B.S. Industrial Engineering, 2002

Maria Galaviz made an immediate impression at Sandia National Laboratories in northern New Mexico. Consequently, the prestigious lab selected the UTEP alum to attend Cornell University for graduate school to hone her leadership skills. Today, she is the senior manager for product delivery in the lab’s Value Stream Group. Her influence has spurred a relationship between Sandia and UTEP that has opened career pathways for Miner graduates.

College of Health Sciences

Dr. Loretta Dillon

B.S. Biology, 1982; M.S. Kinesiology, 1994

After her time as a UTEP student, Dr. Loretta Dillon left El Paso to pursue a degree in physical therapy. She quickly returned to work at The Hospitals of Providence. Soon, she was a part-time instructor at El Paso Community College. In 1993, she began a lengthy career at UTEP, where she has continually worked to increase clinical site affiliations and teach the next generation of local practitioners. Dillon was a driving force in the establishment of UTEP’s physical therapy program, including its doctoral degree.

College of Liberal Arts

Patricia A. Macías

B.A. Psychology and English, 1973

Patricia A. Macías is an eighth-generation El Pasoan and first-generation college graduate. She credits UTEP’s psychology courses and their lessons on human behavior with molding her career on the bench. Macías served as a district judge in El Paso for 12 years. But she has also helped her community as a college counselor, attorney, jurist and philanthropy managing director. In 2008, she was the first Hispanic woman to be elected President of the National Council of Juvenile and Family Court Judges.

Robert Moore

B.A. Political Science, 1998

Robert Moore has spent most of his 36-year journalism career on the border. He recently founded El Paso Matters, a nonprofit, nonpartisan digital news site that focuses on the Paso del Norte region. His writings about the border have been featured by the Washington Post, ProPublica, NPR, the Guardian and Texas Monthly. He regularly speaks to classes in the colleges of Liberal Arts, Education and Business Administration.

College of Science

Jennifer Richer, Ph.D.

B.S. Biology, 1986; M.S. Biology, 1988

Jennifer Richer, Ph.D., is a professor in the Department of Pathology at the University of Colorado School of Medicine in Denver. In her 36-year academic career, she has developed into an international leader in the study of women’s cancers. Beyond her research, she has mentored numerous graduate students, postdoctoral fellows and younger faculty. Richer continues to serve UTEP and contribute to its considerable successes, namely as an active member of the College of Science Advisory Board.

School of Nursing

Omobola Oyeleye, Ed.D.

MSN Nursing System Management, 2011

Omobola Oyeleye, Ed.D., is an assistant professor in the undergraduate department at the Cizik School of Nursing at The University of Texas Health Science Center at Houston.

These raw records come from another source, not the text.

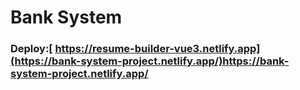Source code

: # Bank System

### Deploy:[ https://resume-builder-vue3.netlify.app](https://bank-system-project.netlify.app/)https://bank-system-project.netlify.app/
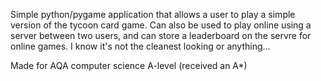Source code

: Simple python/pygame application that allows a user to play a simple version of the tycoon card game. Can also be used to play online using a server between two users, and can store a leaderboard on the servre for online games.
I know it's not the cleanest looking or anything...

Made for AQA computer science A-level (received an A*)
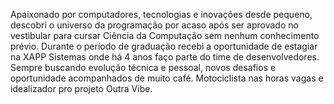 Apaixonado por computadores, tecnologias e inovações desde pequeno, descobri o universo da programação por acaso após ser aprovado no vestibular para cursar Ciência da Computação sem nenhum conhecimento prévio.
Durante o período de graduação recebi a oportunidade de estagiar na XAPP Sistemas onde há 4 anos faço parte do time de desenvolvedores.
Sempre buscando evolução técnica e pessoal, novos desafios e oportunidade acompanhados de muito café.
Motociclista nas horas vagas e idealizador pro projeto Outra Vibe.
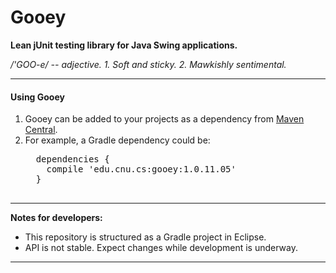 Gooey
=====
<p><strong>Lean jUnit testing library for Java Swing applications.</strong></p>
<i>/'GOO-e/ -- adjective. 1. Soft and sticky. 2. Mawkishly sentimental.</i><br/>
<hr>
<h4>Using Gooey</h4>
<ol>
<li>Gooey can be added to your projects as a dependency from <a href="http://central.maven.org/maven2/">Maven Central</a>. 
<li>For example, a Gradle dependency could be:
  <pre>
  dependencies {
    compile 'edu.cnu.cs:gooey:1.0.11.05'
  }
  </pre>
</ol>
<hr>
<strong>Notes for developers:</strong>
<ul>
<li>This repository is structured as a Gradle project in Eclipse.<br/>
<li>API is not stable. Expect changes while development is underway.<br/>
</ul>
<hr>
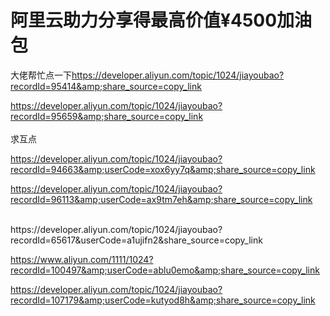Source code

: # 阿里云助力分享得最高价值¥4500加油包


大佬帮忙点一下<a href="https://www.hostloc.com/分享得最高价值¥4500加油包" target="_blank">https://developer.aliyun.com/topic/1024/jiayoubao?recordId=95414&amp;share_source=copy_link</a>

https://developer.aliyun.com/topic/1024/jiayoubao?recordId=95659&amp;share_source=copy_link<br />
<br />
求互点

https://developer.aliyun.com/topic/1024/jiayoubao?recordId=94663&amp;userCode=xox6yy7q&amp;share_source=copy_link

https://developer.aliyun.com/topic/1024/jiayoubao?recordId=96113&amp;userCode=ax9tm7eh&amp;share_source=copy_link<img id="aimg_N14wL" onclick="zoom(this, this.src, 0, 0, 0)" class="zoom" src="https://cdn.jsdelivr.net/gh/hishis/forum-master/public/images/patch.gif" onmouseover="img_onmouseoverfunc(this)" onload="thumbImg(this)" border="0" alt="" />

<br />
https://developer.aliyun.com/topic/1024/jiayoubao?recordId=65617&amp;userCode=a1ujifn2&amp;share_source=copy_link<br />


https://www.aliyun.com/1111/1024?recordId=100497&amp;userCode=ablu0emo&amp;share_source=copy_link

https://developer.aliyun.com/topic/1024/jiayoubao?recordId=107179&amp;userCode=kutyod8h&amp;share_source=copy_link

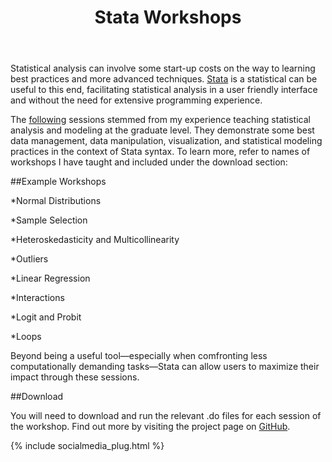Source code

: ﻿---
layout: post
title: Stata Workshops
comments: true
---

Statistical analysis can involve some start-up costs on the way to learning best practices and more advanced techniques. [Stata](http://www.stata.com/) is a statistical can be useful to this end, facilitating statistical analysis in a user friendly interface and without the need for extensive programming experience.

The [following](https://github.com/moralesn/stata_workshopsblob/master/README.md) sessions stemmed from my experience teaching statistical analysis and modeling at the graduate level. They demonstrate some best data management, data manipulation, visualization, and statistical modeling practices in the context of Stata syntax. To learn more, refer to names of workshops I have taught and included under the download section:

##Example Workshops 

*Normal Distributions

*Sample Selection

*Heteroskedasticity and Multicollinearity 

*Outliers

*Linear Regression

*Interactions

*Logit and Probit

*Loops

Beyond being a useful tool—especially when comfronting less computationally demanding tasks—Stata can allow users to maximize their impact through these sessions. 

##Download

You will need to download and run the relevant .do files for each session of the workshop. Find out more
by visiting the project page on [GitHub](https://github.com/moralesn/stata_workshops).

{% include socialmedia_plug.html %}
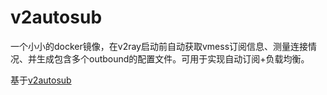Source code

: # v2autosub

一个小小的docker镜像，在v2ray启动前自动获取vmess订阅信息、测量连接情况、并生成包含多个outbound的配置文件。可用于实现自动订阅+负载均衡。

基于[v2autosub](https://github.com/yindaheng98/v2autosub)
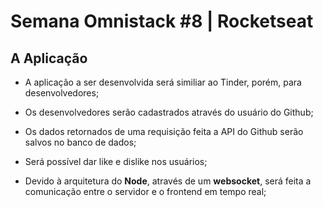 # Semana Omnistack #8 | Rocketseat

## A Aplicação
 - A aplicação a ser desenvolvida será similiar ao Tinder, porém, para desenvolvedores;
 - Os desenvolvedores serão cadastrados através do usuário do Github;
 - Os dados retornados de uma requisição feita a API do Github serão salvos no banco de dados;
 - Será possível dar like e dislike nos usuários;

 - Devido à arquitetura do **Node**, através de um **websocket**, será feita a comunicação entre o servidor e o frontend em tempo real;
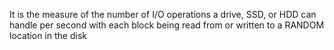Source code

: It is the measure of the number of I/O operations a drive, SSD, or HDD can handle per second with each block being read from or written to a RANDOM location in the disk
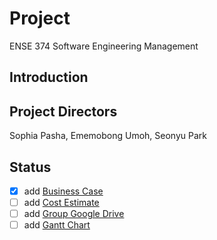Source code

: # Project
ENSE 374 Software Engineering Management

## Introduction


## Project Directors 
Sophia Pasha, Ememobong Umoh, Seonyu Park



## Status
- [x] add [Business Case](https://github.com/Getsched/Project/blob/main/documents/BUSINESSCASE.pdf)
- [ ] add [Cost Estimate]()
- [ ] add [Group Google Drive]()
- [ ] add [Gantt Chart]()
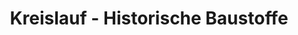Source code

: ---
title: "Kreislauf - Historische Baustoffe"
url: /kirchheim-unter-teck/kreislauf-historische-baustoffe/
shop: Baustoffe
---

Oyeleye holds a law degree and an education doctorate. She often combines nursing and law in her classes, her presentations throughout the world, and in her publications. Her professional career includes K-12 education (where she earned Teacher of the Year awards), mediation, disability rights law and medical surgical nursing.

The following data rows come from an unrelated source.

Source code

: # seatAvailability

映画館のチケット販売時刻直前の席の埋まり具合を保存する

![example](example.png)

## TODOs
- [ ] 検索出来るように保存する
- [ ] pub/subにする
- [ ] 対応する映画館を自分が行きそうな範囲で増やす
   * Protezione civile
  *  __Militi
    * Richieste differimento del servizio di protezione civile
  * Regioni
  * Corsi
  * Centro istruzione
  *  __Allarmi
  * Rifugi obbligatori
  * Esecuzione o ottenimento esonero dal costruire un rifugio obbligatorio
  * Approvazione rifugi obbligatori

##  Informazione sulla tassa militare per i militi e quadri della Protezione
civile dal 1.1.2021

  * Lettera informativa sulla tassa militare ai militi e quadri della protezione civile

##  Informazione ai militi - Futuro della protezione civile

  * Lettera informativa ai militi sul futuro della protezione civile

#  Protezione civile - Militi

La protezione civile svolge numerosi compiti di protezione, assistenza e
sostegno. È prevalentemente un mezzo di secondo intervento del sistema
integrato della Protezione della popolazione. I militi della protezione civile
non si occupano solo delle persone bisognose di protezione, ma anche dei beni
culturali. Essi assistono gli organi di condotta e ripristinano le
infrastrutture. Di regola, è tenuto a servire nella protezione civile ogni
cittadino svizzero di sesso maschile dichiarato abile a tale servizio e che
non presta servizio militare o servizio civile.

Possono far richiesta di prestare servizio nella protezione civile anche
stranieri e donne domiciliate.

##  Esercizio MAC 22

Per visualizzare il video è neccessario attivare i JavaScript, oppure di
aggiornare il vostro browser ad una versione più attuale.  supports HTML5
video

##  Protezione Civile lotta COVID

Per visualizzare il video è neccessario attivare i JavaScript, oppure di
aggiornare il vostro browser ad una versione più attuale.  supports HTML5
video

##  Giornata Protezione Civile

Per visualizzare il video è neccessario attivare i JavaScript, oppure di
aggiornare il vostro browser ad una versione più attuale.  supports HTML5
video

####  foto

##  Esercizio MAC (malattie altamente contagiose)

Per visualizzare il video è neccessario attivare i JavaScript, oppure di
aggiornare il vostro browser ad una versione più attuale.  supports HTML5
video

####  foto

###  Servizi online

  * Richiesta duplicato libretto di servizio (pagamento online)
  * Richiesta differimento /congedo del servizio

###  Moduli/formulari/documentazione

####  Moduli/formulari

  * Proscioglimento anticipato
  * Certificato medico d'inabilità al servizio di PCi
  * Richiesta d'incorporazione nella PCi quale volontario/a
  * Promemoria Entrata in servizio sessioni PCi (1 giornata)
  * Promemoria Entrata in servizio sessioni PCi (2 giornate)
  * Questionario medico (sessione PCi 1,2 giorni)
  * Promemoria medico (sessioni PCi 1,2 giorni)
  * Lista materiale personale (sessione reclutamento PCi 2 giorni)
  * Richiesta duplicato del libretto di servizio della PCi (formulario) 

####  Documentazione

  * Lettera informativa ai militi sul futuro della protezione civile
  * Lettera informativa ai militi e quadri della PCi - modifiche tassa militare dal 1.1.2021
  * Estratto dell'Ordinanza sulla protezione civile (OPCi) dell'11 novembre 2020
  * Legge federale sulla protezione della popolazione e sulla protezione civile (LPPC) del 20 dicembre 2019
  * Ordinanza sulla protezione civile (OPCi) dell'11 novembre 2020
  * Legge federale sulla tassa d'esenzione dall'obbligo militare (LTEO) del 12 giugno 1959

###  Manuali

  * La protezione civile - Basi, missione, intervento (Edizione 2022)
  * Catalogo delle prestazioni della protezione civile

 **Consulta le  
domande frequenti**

About The University of Texas at El Paso

The University of Texas at El Paso is America’s leading Hispanic-serving university. Located at the westernmost tip of Texas, where three states and two countries converge along the Rio Grande, 84% of our more than 24,000 students are Hispanic, and half are the first in their families to go to college. UTEP offers 168 bachelor’s, master’s and doctoral degree programs at the only open-access, top-tier research university in America.